## EXERCISE DATA
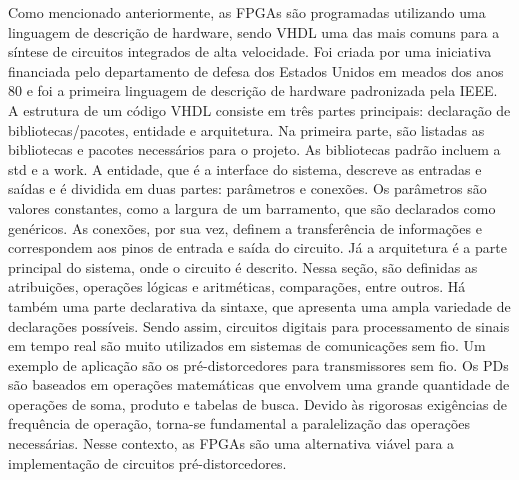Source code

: Como mencionado anteriormente, as FPGAs são programadas utilizando uma linguagem de descrição de hardware, sendo VHDL uma das mais comuns para a síntese de circuitos integrados de alta velocidade. Foi criada por uma iniciativa financiada pelo departamento de defesa dos Estados Unidos em meados dos anos 80 e foi a primeira linguagem de descrição de hardware padronizada pela IEEE.
A estrutura de um código VHDL consiste em três partes principais: declaração de bibliotecas/pacotes, entidade e arquitetura. Na primeira parte, são listadas as bibliotecas e pacotes necessários para o projeto. As bibliotecas padrão incluem a std e a work. A entidade, que é a interface do sistema, descreve as entradas e saídas e é dividida em duas partes: parâmetros e conexões. Os parâmetros são valores constantes, como a largura de um barramento, que são declarados como genéricos. As conexões, por sua vez, definem a transferência de informações e correspondem aos pinos de entrada e saída do circuito. Já a arquitetura é a parte principal do sistema, onde o circuito é descrito. Nessa seção, são definidas as atribuições, operações lógicas e aritméticas, comparações, entre outros. Há também uma parte declarativa da sintaxe, que apresenta uma ampla variedade de declarações possíveis.
Sendo assim, circuitos digitais para processamento de sinais em tempo real são muito utilizados em sistemas de comunicações sem fio. Um exemplo de aplicação são os pré-distorcedores para transmissores sem fio. Os PDs são baseados em operações matemáticas que envolvem uma grande quantidade de operações de soma, produto e tabelas de busca. Devido às rigorosas exigências de frequência de operação, torna-se fundamental a paralelização das operações necessárias. Nesse contexto, as FPGAs são uma alternativa viável para a implementação de circuitos pré-distorcedores.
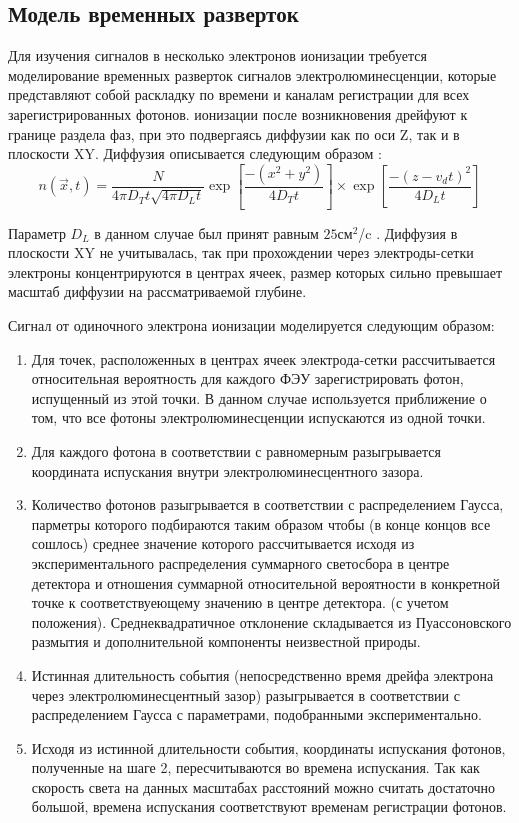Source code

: \subsection{Модель временных разверток}
\label{subsect2_3_2}
Для изучения сигналов в несколько электронов ионизации требуется моделирование временных разверток сигналов электролюминесценции, которые представляют собой раскладку по времени и каналам регистрации для всех зарегистрированных фотонов. 
 ионизации после возникновения дрейфуют к границе раздела фаз, при это подвергаясь диффузии как по оси Z, так и в плоскости XY. Диффузия описывается следующим образом \cite{EXO-200:2016qyl}:
\begin{equation}
n(\vec{x}, t)=\frac{N}{4 \pi D_T t \sqrt{4 \pi D_L t}} \exp \left[\frac{-\left(x^2+y^2\right)}{4 D_T t}\right] \times \exp \left[\frac{-\left(z-v_d t\right)^2}{4 D_L t}\right]
\label{diffusion}
\end{equation}
\par Параметр $D_L$ в данном случае был принят равным $25 см^2$/c \cite{Njoya:2019ldm}.
Диффузия в плоскости XY не учитывалась, так при прохождении через электроды-сетки электроны концентрируются в центрах ячеек, размер которых сильно превышает масштаб диффузии на рассматриваемой глубине.
\par Сигнал от одиночного электрона ионизации моделируется следующим образом:
\begin{enumerate}
    \item Для точек, расположенных в центрах ячеек электрода-сетки рассчитывается относительная вероятность для каждого ФЭУ зарегистрировать фотон, испущенный из этой точки. В данном случае используется приближение о том, что все фотоны электролюминесценции испускаются из одной точки. 
    \item Для каждого фотона в соответствии с равномерным разыгрывается координата испускания внутри электролюминесцентного зазора.
    \item Количество фотонов разыгрывается в соответствии с распределением Гаусса, парметры которого подбираются таким образом чтобы (в конце концов все сошлось) среднее значение которого рассчитывается исходя из экспериментального распределения суммарного светосбора в центре детектора и отношения суммарной относительной вероятности в конкретной точке к соответствуеющему значению в центре детектора. (с учетом положения). Среднеквадратичное отклонение складывается из Пуассоновского размытия и дополнительной компоненты неизвестной природы.
    \item Истинная длительность события (непосредственно время дрейфа электрона через электролюминесцентный зазор) разыгрывается в соответствии с распределением Гаусса с параметрами, подобранными экспериментально. 
    \item Исходя из истинной длительности события, координаты испускания фотонов, полученные на шаге 2, пересчитываются во времена испускания. Так как скорость света на данных масштабах расстояний можно считать достаточно большой, времена испускания соответствуют временам регистрации фотонов.
\end{enumerate}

## DIRECTIONS
Print again, exactly, the lines of the records above from the first line through the line with "A estrutura de". No pictures.

## ANSWER TO THIS TASK
Source code

: Como mencionado anteriormente, as FPGAs são programadas utilizando uma linguagem de descrição de hardware, sendo VHDL uma das mais comuns para a síntese de circuitos integrados de alta velocidade. Foi criada por uma iniciativa financiada pelo departamento de defesa dos Estados Unidos em meados dos anos 80 e foi a primeira linguagem de descrição de hardware padronizada pela IEEE.
A estrutura de um código VHDL consiste em três partes principais: declaração de bibliotecas/pacotes, entidade e arquitetura. Na primeira parte, são listadas as bibliotecas e pacotes necessários para o projeto. As bibliotecas padrão incluem a std e a work. A entidade, que é a interface do sistema, descreve as entradas e saídas e é dividida em duas partes: parâmetros e conexões. Os parâmetros são valores constantes, como a largura de um barramento, que são declarados como genéricos. As conexões, por sua vez, definem a transferência de informações e correspondem aos pinos de entrada e saída do circuito. Já a arquitetura é a parte principal do sistema, onde o circuito é descrito. Nessa seção, são definidas as atribuições, operações lógicas e aritméticas, comparações, entre outros. Há também uma parte declarativa da sintaxe, que apresenta uma ampla variedade de declarações possíveis.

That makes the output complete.